I guess I might as well just deal with it, the days of the really good EAW or Longbow2 manuals are long gone. The manual that ships with the game is fairly informative and does show how to use some of the new features of the game. For its size it’s not bad, it just that it really is small and as an old flight sim snob I can’t get past that. I know it’s a cost saving thing — I just don’t like it.
As for the rest of the package you get two CDs, a key card and some discount fliers for Alienware and for Naturalpoint. Naturalpoint offers a whopping 30 bucks off of its TrackIR3 head tracking device. Since the TrackIR is a fantastic device for IL-2 (note: read SimHQ’s TrackIR reviews here and here) it only seemed natural that Naturalpoint tied itself to Pacific Fighters (PF). How it works with PF is yet to be seen though.
Setup is relatively simple and allows for two different kinds of setups for the game.
For those folks that already own Forgotten Battles and the Aces Expansion Pack, Pacific Fighters can be installed in conjunction with the older games to bring all the aircraft from Forgotten Battles and the Aces Expansion Pack into the Pacific Fighters game. Essentially this makes Pacific Fighters an expansion to the expansion to the Forgotten Battles game.
For those folks that don’t have Forgotten Battles and the Aces Expansion Pack, Pacific Fighters can be installed as a stand alone game. The stand along version is a fully functional game with all the features of the previous versions of the IL-2 series, but without the aircraft, campaigns or maps of the initial series. One problem with this dual setup is the incompatibility between IL-2:FB / AEP / PF and stand alone PF installations in online play. Basically if you play online you need to make sure that the people you play with are using the same kind of install of the game. Most folks with IL-2:FB and AEP tend to install both versions of the game to avoid any confusion.
Setup is pretty straight forward. The first time you fire-up the game you get the option to pick your graphics resolution, graphics mode (OpenGL vs. DirectX), basic graphic detail and whether you want the intro video to play each time you start the game. Most folks check this part off.
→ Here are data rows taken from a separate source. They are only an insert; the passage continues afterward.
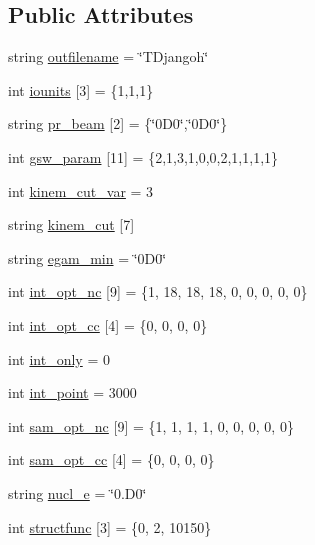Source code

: \subsection*{Public Attributes}
\begin{DoxyCompactItemize}
\item 
string \hyperlink{class_t_djangoh_ad1228120d77c6b6ddaced2c91715415c}{outfilename} = \char`\"{}T\+Djangoh\char`\"{}
\item 
int \hyperlink{class_t_djangoh_a6cc9b21270635d3dcee6de0c7e826726}{iounits} \mbox{[}3\mbox{]} = \{1,1,1\}
\item 
string \hyperlink{class_t_djangoh_ab3ffe8251846f31857f84d4368a31d96}{pr\+\_\+beam} \mbox{[}2\mbox{]} = \{\char`\"{}0\+D0\char`\"{},\char`\"{}0\+D0\char`\"{}\}
\item 
int \hyperlink{class_t_djangoh_a73c1e424fd8153cd323a25390efb2362}{gsw\+\_\+param} \mbox{[}11\mbox{]} = \{2,1,3,1,0,0,2,1,1,1,1\}
\item 
int \hyperlink{class_t_djangoh_a1e292bba8a06321f62a1548e74e0fb9e}{kinem\+\_\+cut\+\_\+var} = 3
\item 
string \hyperlink{class_t_djangoh_a97b4c77f2767a449920e0126ab7314b3}{kinem\+\_\+cut} \mbox{[}7\mbox{]}
\item 
string \hyperlink{class_t_djangoh_a942fe7661f7ca2e6e94eefc7efc8b523}{egam\+\_\+min} = \char`\"{}0\+D0\char`\"{}
\item 
int \hyperlink{class_t_djangoh_acd610fcad702bfa2bc5128426aab1300}{int\+\_\+opt\+\_\+nc} \mbox{[}9\mbox{]} = \{1, 18, 18, 18, 0, 0, 0, 0, 0\}
\item 
int \hyperlink{class_t_djangoh_ac6e61b78890fac424ba060d8411fc266}{int\+\_\+opt\+\_\+cc} \mbox{[}4\mbox{]} = \{0, 0, 0, 0\}
\item 
int \hyperlink{class_t_djangoh_ad3d8b1c563bb610f3a75735e2976f82d}{int\+\_\+only} = 0
\item 
int \hyperlink{class_t_djangoh_a4faef5bd11a1646664432b735c3998e8}{int\+\_\+point} = 3000
\item 
int \hyperlink{class_t_djangoh_adce1a30080fb56c2fb635826eebd05da}{sam\+\_\+opt\+\_\+nc} \mbox{[}9\mbox{]} = \{1, 1, 1, 1, 0, 0, 0, 0, 0\}
\item 
int \hyperlink{class_t_djangoh_a082064f93cd8e978c454044ab86b3007}{sam\+\_\+opt\+\_\+cc} \mbox{[}4\mbox{]} = \{0, 0, 0, 0\}
\item 
string \hyperlink{class_t_djangoh_a80f9f3c2ff9458df6c37f9a730d0d9d7}{nucl\+\_\+e} = \char`\"{}0.\+D0\char`\"{}
\item 
int \hyperlink{class_t_djangoh_ad5881cf0e0f935682730fae53e30798b}{structfunc} \mbox{[}3\mbox{]} = \{0, 2, 10150\}

\end{DoxyCompactItemize}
The intro video — while interesting the first time you see it — isn’t worth repeated viewings.
One thing you have to setup — and one major complaint I have about the game — are some of the key commands that really should have been designated prior to release. Some functions, mostly those dating from the release of IL-2:FB, are pre-mapped but many of the functions are user defined and not mapped at all in the game. The ability to map functions is good, don’t get me wrong. What was wrong is that some functions, like releasing chocks on the flight deck, have to be mapped before you can get off the aircraft carrier. This is explained in the manual but it shouldn’t have been that difficult to designate a key press to things like this prior to release. It isn’t a game stopper but it is somewhat irritating.
All the axes used my most HOTAS controllers are mappable in Pacific Fighters. Generally you can map trim for ailerons, rudder and tail controls, prop pitch and mixture levels in the game. Toe brakes aren’t modeled unfortunately so left and right brake controls are still mapped on the keyboard. Overall though the ability to map functions of the game are still quite good and anyone with complicated HOTAS controls should find a use for all their sliders and knobs. The nice thing about this game is that you really don’t need a complicated HOTAS controller to get the most out of this game, a simple Sidewinder is perfectly adequate for playing this game. Sure, if you have the cash for a nice CH Products or Thrustmaster setup won’t hurt — but it won’t put you at a major disadvantage if you don’t have it.